Welcome to our eleventh and final piece of  coverage of this year’s London Film Festival. And on what a film to end with…

Jacques Audiard is a formidable talent. Prior to Rust & Bone, his seventh feature length picture, the French filmmaker was three for three in the post-millenial landscape. While Un prophète and The Beat That My Heart Skipped helped to cement Audiard’s position as one of the pre-eminent contemporary French filmmakers, it is 2001’s Read My Lips that his latest work shares the greatest of symmetry with. Rust & Bone is something of a diversion even on those terms though. For one thing, it’s not a crime drama, a first for the director, and while Read My Lips was in itself something of a skewed romance, the brutal nature of Rust & Bone places it in a different place entirely. 

Rust & Bone features a pair of protagonists. Stéphanie, a killer whale trainer whose life is struck by tragedy forms an unlikely bond with Ali, a man whose own life is one tinged with affliction. And herein lies the greatest problem with Rust & Bone, for on paper, or even spoken out aloud, the premise of the movie sounds preposterous, or even hokey. And yet, in spite of this the film itself is executed in such a manner that it’s little short of a bona-fide masterpiece. Audiard’s tale of misfortunate infinitum plays out like Martin Scorsese via Marcel Carné, a modern day fairytale of heightened reality, with what might come across as mawkish melodrama in other hands spun in to something genuinely affecting and marvellous instead. 

The split protagonist approach to Rust & Bone means that the film itself has a converging narrative of two halves for the first two acts of the movie. As Stéphanie and Ali face their own personal affectations fate draws them together, and, again, while this could come across as trite or convenient Audiard manages to keep it on track. The films central performance impress greatly, with Matthias Schoenaerts something of a revelation as Ali, with the Belgian actor convincingly portraying the complex balance of sympathy and aggression, while Marion Cotillard takes the kind of figure that would usually be frowned upon were it from the Hollywood stable and made wholly thoughtful and sincere. What might ordinarily be written off as a “prestige” performance aiming for awards never feels as so when filtered through Cotillard.

Audiard’s camera acts as voyeur for large sections of the film, which is in keeping with the intimate areas in which the narrative flows. Offsetting the affectionate nature of these sections are unsettling bursts of violence, as the reality of the world makes it’s own voice heard.
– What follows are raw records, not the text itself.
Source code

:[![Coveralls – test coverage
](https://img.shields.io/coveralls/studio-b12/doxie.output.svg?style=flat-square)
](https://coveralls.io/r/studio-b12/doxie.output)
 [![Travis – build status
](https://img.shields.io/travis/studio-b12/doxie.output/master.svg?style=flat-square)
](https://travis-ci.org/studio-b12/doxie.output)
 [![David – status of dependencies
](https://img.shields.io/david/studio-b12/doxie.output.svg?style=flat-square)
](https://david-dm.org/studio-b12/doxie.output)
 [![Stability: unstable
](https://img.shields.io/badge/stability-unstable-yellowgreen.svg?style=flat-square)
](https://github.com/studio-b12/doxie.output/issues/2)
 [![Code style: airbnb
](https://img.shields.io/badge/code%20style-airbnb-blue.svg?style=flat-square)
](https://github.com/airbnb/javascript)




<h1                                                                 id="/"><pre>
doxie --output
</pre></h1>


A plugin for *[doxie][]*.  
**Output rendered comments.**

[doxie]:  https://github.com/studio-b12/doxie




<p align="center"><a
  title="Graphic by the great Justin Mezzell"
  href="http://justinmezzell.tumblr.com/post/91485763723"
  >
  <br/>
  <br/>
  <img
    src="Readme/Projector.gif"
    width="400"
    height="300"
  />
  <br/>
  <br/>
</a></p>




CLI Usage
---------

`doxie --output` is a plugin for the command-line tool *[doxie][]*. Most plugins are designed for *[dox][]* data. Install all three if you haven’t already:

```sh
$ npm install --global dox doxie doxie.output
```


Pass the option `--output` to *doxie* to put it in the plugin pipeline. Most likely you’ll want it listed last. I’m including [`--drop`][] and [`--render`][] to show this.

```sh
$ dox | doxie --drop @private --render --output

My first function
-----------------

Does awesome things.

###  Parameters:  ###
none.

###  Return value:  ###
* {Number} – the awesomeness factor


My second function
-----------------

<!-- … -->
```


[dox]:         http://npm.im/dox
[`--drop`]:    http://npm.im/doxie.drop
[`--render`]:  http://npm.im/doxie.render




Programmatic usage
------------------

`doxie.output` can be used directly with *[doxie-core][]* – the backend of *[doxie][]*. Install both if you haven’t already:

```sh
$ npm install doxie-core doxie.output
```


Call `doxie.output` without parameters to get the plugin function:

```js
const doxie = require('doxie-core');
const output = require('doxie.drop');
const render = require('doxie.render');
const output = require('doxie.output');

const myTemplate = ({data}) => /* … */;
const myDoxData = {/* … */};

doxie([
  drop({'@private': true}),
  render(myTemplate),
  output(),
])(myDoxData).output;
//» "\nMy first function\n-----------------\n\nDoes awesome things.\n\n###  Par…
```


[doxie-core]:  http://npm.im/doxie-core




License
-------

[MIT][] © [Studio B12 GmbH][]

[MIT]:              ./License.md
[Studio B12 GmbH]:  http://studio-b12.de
Audiard shoots intensity from a tight angle, placing the viewer firmly within the uncomfortable, which is emphasised all the more by a keen focus on movement that fills the films opening act. As per the nature of the story at hand, hands and legs are accentuated, with each representing the physical attributes of both protagonists plights. The spiritual element present in Un prophète is replaced here by an almost magical tone, that riffs on the poetic realists, and again, drawing similarities to Scorsese, Audiard reappropriates a contemporary pop song to great effect: in Katy Perry’s Fireworks Audiard drew one of the great emotive reactions of the London Film Festival 2012.